さすが銀月の迷い猫だな。冒険者協会が転移陣の使用を許可するなんてよっぽどだ。緊急時以外は外部に使わせないと思ったけど……銀月の迷い猫というよりもさすがリオル様か。あの転移陣を作ったのはリナだもんな。しばしば王都へ招集命令をかけてくる王様にキレながらリナが作った物。

そうか試験者を移動させるのが楽だからジュクラナイガの森を試験会場にしてるのか。でも試験がジュクラナイガの森でのサバイバルなんて簡単すぎないか?そのフルイは大丈夫か?

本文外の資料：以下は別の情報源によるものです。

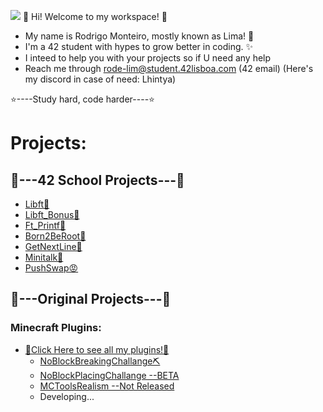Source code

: ![](https://komarev.com/ghpvc/?username=rode-lim&color=blue)
            🌟 Hi! Welcome to my workspace! 🌟

- My name is Rodrigo Monteiro, mostly known as Lima! 💫
- I'm a 42 student with hypes to grow better in coding. ✨
- I inteed to help you with your projects so if U need any help
- Reach me through rode-lim@student.42lisboa.com
(42 email)
(Here's my discord in case of need: Lhintya)

⭐️----Study hard, code harder----⭐️

# Projects:

## 🦾---42 School Projects---🦾

- [Libft🤚](https://github.com/rode-lim/Libft)
- [Libft_Bonus👋](https://github.com/rode-lim/bonus_libft)
- [Ft_Printf👐](https://github.com/rode-lim/ft_printf)
- [Born2BeRoot🧠](https://github.com/rode-lim/Born2beroot)
- [GetNextLine👀](https://github.com/rode-lim/Get_Next_Line)
- [Minitalk👻](https://github.com/rode-lim/minitalk)
- [PushSwap😡](https://github.com/rode-lim/push_swap)

## 👀---Original Projects---👀

### Minecraft Plugins:
- [🧨Click Here to see all my plugins!🧨](https://github.com/rode-lim/MinecraftPlugins)
  - [NoBlockBreakingChallange⛏](https://github.com/rode-lim/MinecraftPlugins/tree/main/NoBlocks)
  - [NoBlockPlacingChallange --BETA](https://github.com/rode-lim/MinecraftPlugins/tree/main/NoBlockPlacement)
  - [MCToolsRealism --Not Released](https://github.com/rode-lim/MinecraftPlugins/tree/main/McTools)
  - Developing...
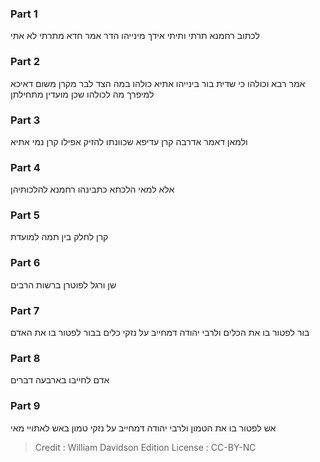 
### Part 1
לכתוב רחמנא תרתי ותיתי אידך מינייהו הדר אמר חדא מתרתי לא אתי

### Part 2
אמר רבא וכולהו כי שדית בור בינייהו אתיא כולהו במה הצד לבר מקרן משום דאיכא למיפרך מה לכולהו שכן מועדין מתחילתן

### Part 3
ולמאן דאמר אדרבה קרן עדיפא שכוונתו להזיק אפילו קרן נמי אתיא

### Part 4
אלא למאי הלכתא כתבינהו רחמנא להלכותיהן

### Part 5
קרן לחלק בין תמה למועדת

### Part 6
שן ורגל לפוטרן ברשות הרבים

### Part 7
בור לפטור בו את הכלים ולרבי יהודה דמחייב על נזקי כלים בבור לפטור בו את האדם

### Part 8
אדם לחייבו בארבעה דברים

### Part 9
אש לפטור בו את הטמון ולרבי יהודה דמחייב על נזקי טמון באש לאתויי מאי

>Credit : William Davidson Edition
>License : CC-BY-NC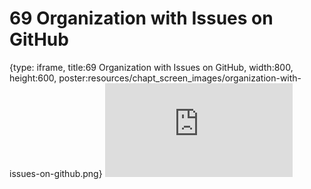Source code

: # 69 Organization with Issues on GitHub
 
{type: iframe, title:69 Organization with Issues on GitHub, width:800, height:600, poster:resources/chapt_screen_images/organization-with-issues-on-github.png}
![](https://datatrail-jhu.github.io/DataTrail_ReOrg/no_toc/organization-with-issues-on-github.html)
 

 
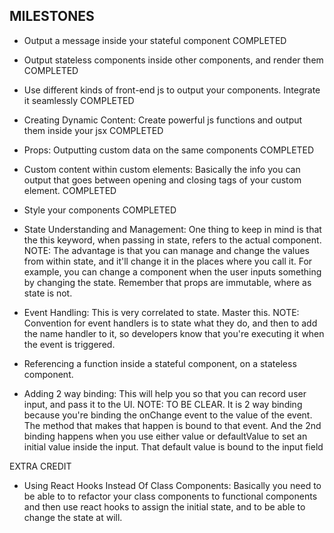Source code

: ## MILESTONES
- Output a message inside your stateful component
COMPLETED

- Output stateless components inside other components, and render them
COMPLETED

- Use different kinds of front-end js to output your components. Integrate it seamlessly
COMPLETED

- Creating Dynamic Content: Create powerful js functions and output them inside your jsx
COMPLETED


- Props: Outputting custom data on the same components
COMPLETED


- Custom content within custom elements: Basically the info you can output that goes between opening and closing tags of your custom element.
COMPLETED

- Style your components
COMPLETED

- State Understanding and Management: One thing to keep in mind is that the this keyword, when passing in state, refers to the actual component. NOTE: The advantage is that you can manage and change the values from within state, and it'll change it in the places where you call it. For example, you can change a component when the user inputs something by changing the state. Remember that props are immutable, where as state is not.


- Event Handling: This is very correlated to state. Master this. NOTE: Convention for event handlers is to state what they do, and then to add the name handler to it, so developers know that you're executing it when the event is triggered.


- Referencing a function inside a stateful component, on a stateless component.


- Adding 2 way binding: This will help you so that you can record user input, and pass it to the UI. NOTE: TO BE CLEAR. It is 2 way binding because you're binding the onChange event to the value of the event. The method that makes that happen is bound to that event. And the 2nd binding happens when you use either value or defaultValue to set an initial value inside the input. That default value is bound to the input field

EXTRA CREDIT
- Using React Hooks Instead Of Class Components: Basically you need to be able to to refactor your class components to functional components and then use react hooks to assign the initial state, and to be able to change the state at will.
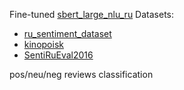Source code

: Fine-tuned [sbert_large_nlu_ru](https://huggingface.co/ai-forever/sbert_large_nlu_ru)
Datasets:
* [ru_sentiment_dataset](https://huggingface.co/datasets/MonoHime/ru_sentiment_dataset)
* [kinopoisk](https://huggingface.co/datasets/blinoff/kinopoisk)
* [SentiRuEval2016](https://huggingface.co/datasets/mteb/SentiRuEval2016)

pos/neu/neg reviews classification
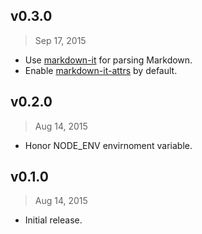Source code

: ## v0.3.0
> Sep 17, 2015

* Use [markdown-it] for parsing Markdown.
* Enable [markdown-it-attrs] by default.

[markdown-it]: https://www.npmjs.com/package/markdown-it
[markdown-it-attrs]: https://www.npmjs.com/package/markdown-it-attrs

## v0.2.0
> Aug 14, 2015

* Honor NODE_ENV envirnoment variable.

## v0.1.0
> Aug 14, 2015

* Initial release.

元屋敷に近い事もあって、ジュクラナイガの森は俺とぼっちゃんの庭みたいな場所だった。

順番がやってきてナディルと共に部屋に入ると、やはり転移陣だった。俺は使った事ないけど一瞬でジュクラナイガの森の側にあった元屋敷へ飛べるはずだ。元屋敷は売りに出されて今は別の人が住んでいると聞いていたんだが……。

「転移陣を見ても無反応か……君は何者なんだろうねぇ。詳しくは現地のやつに聞いてね。ジュクラナイガの森の試験を聞いてなお揺るがないその願い……叶えられる日楽しみにしてるよ」

背中を押されて……俺の体は転移陣の真ん中へ押し込まれた。